▶ **Problem**:
Transcribe the entries below exactly from their first line through the line containing "use the artifact", and let no picture into the copy.
[Opening Material provided section]
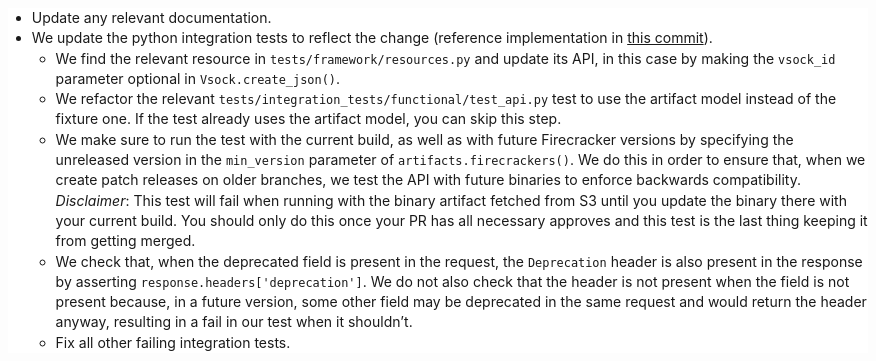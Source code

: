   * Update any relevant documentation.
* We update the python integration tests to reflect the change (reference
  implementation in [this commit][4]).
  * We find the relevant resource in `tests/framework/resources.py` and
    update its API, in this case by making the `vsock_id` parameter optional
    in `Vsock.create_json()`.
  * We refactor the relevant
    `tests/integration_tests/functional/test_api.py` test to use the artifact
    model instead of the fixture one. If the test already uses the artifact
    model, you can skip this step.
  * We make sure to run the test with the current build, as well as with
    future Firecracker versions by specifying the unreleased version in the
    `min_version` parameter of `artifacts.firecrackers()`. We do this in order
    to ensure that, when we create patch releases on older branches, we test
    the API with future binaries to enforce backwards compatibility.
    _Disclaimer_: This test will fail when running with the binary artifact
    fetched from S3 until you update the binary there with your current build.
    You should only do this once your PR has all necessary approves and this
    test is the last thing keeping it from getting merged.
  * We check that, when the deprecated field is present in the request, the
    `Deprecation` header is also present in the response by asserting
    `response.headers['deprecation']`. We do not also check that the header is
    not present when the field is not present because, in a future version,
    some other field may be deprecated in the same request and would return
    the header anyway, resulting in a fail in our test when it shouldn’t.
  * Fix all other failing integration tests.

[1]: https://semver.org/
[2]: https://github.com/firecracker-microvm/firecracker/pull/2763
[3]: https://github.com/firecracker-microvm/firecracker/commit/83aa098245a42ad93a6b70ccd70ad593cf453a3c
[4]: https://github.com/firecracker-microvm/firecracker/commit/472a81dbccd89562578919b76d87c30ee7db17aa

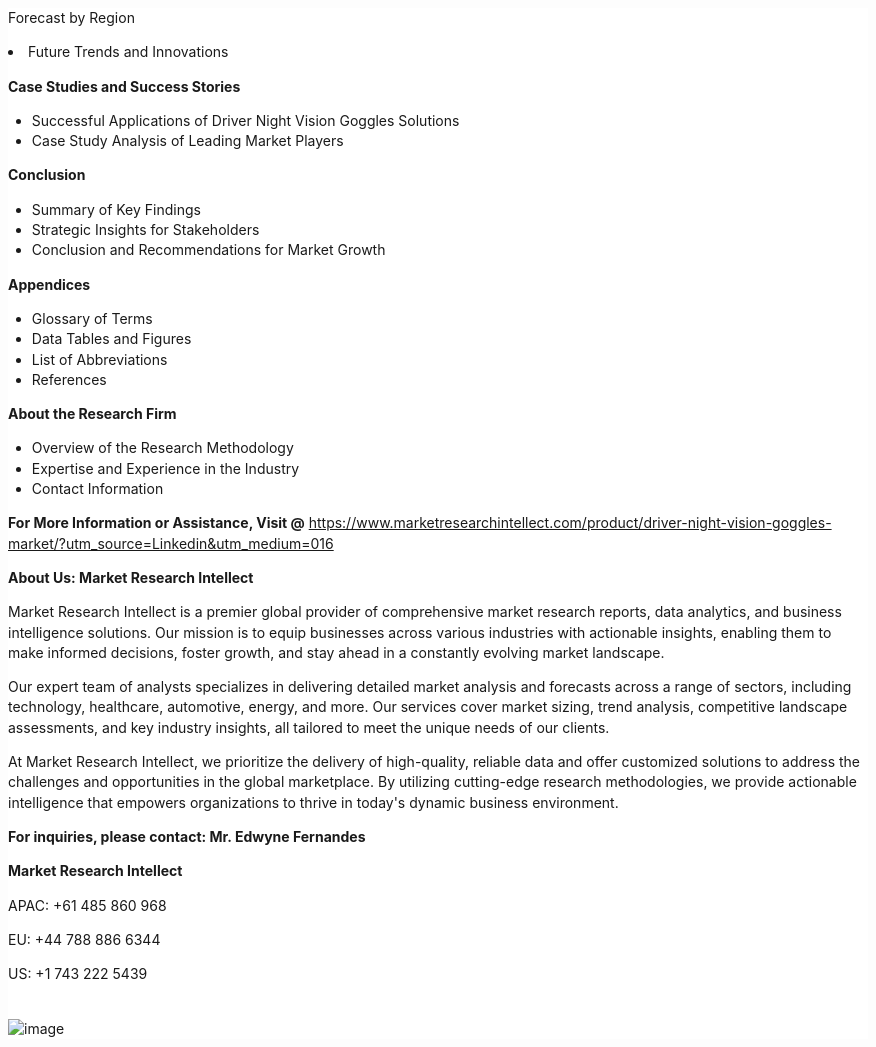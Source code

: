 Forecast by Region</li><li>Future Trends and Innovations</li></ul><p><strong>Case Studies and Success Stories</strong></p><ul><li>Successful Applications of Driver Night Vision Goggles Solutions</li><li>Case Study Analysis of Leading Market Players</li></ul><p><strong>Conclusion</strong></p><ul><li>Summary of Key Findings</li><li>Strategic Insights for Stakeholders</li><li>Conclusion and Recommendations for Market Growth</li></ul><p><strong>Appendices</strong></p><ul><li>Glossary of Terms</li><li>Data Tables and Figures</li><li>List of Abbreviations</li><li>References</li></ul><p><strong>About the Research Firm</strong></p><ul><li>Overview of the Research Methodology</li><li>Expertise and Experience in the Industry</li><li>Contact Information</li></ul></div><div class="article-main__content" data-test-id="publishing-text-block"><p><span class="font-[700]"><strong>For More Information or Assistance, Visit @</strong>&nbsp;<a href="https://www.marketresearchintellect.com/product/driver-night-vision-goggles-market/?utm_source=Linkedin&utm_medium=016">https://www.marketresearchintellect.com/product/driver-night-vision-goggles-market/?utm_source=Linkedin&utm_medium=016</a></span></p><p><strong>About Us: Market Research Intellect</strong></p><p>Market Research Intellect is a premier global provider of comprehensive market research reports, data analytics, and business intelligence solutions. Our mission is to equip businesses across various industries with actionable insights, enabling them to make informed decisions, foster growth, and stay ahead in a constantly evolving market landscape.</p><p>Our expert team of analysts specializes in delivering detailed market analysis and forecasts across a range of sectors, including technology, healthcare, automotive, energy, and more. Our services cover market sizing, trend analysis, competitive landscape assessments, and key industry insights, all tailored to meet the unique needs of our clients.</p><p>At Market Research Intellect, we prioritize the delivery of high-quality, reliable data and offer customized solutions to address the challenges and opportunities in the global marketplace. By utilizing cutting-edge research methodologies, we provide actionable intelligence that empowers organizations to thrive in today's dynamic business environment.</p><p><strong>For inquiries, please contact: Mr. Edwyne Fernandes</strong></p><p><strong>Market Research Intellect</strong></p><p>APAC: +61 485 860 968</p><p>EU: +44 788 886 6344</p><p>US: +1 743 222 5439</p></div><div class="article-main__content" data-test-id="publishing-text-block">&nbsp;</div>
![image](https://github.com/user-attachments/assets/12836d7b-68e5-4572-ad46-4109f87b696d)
[Closing Material provided section]
▶ **Exercise response**:
Source code

:   * Update any relevant documentation.
* We update the python integration tests to reflect the change (reference
  implementation in [this commit][4]).
  * We find the relevant resource in `tests/framework/resources.py` and
    update its API, in this case by making the `vsock_id` parameter optional
    in `Vsock.create_json()`.
  * We refactor the relevant
    `tests/integration_tests/functional/test_api.py` test to use the artifact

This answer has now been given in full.